START DATA RECORDS

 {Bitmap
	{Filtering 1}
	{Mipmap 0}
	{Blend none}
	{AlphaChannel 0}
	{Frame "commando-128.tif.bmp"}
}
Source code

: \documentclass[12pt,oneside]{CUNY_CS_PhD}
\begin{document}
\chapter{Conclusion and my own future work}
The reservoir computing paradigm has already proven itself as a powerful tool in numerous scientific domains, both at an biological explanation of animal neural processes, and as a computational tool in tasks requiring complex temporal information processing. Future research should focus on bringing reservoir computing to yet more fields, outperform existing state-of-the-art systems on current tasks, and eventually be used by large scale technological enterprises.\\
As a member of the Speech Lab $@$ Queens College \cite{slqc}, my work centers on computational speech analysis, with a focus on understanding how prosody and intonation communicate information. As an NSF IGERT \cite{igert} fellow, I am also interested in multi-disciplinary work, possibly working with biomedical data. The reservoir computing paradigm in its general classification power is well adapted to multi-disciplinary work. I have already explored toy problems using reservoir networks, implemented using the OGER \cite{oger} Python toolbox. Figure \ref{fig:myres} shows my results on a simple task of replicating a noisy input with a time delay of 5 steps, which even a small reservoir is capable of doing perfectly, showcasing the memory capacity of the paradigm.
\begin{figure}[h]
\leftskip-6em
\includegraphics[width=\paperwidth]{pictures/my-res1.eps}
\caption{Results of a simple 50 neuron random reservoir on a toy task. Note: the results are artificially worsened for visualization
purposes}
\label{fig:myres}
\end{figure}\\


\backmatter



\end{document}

END DATA RECORDS

— TASK ITEM —
Each line in the material above that mentions the word "paradigm" must be copied.

— OUTPUT FOR THIS EXERCISE —
The reservoir computing paradigm has already proven itself as a powerful tool in numerous scientific domains, both at an biological explanation of animal neural processes, and as a computational tool in tasks requiring complex temporal information processing. Future research should focus on bringing reservoir computing to yet more fields, outperform existing state-of-the-art systems on current tasks, and eventually be used by large scale technological enterprises.\\
As a member of the Speech Lab $@$ Queens College \cite{slqc}, my work centers on computational speech analysis, with a focus on understanding how prosody and intonation communicate information. As an NSF IGERT \cite{igert} fellow, I am also interested in multi-disciplinary work, possibly working with biomedical data. The reservoir computing paradigm in its general classification power is well adapted to multi-disciplinary work. I have already explored toy problems using reservoir networks, implemented using the OGER \cite{oger} Python toolbox. Figure \ref{fig:myres} shows my results on a simple task of replicating a noisy input with a time delay of 5 steps, which even a small reservoir is capable of doing perfectly, showcasing the memory capacity of the paradigm.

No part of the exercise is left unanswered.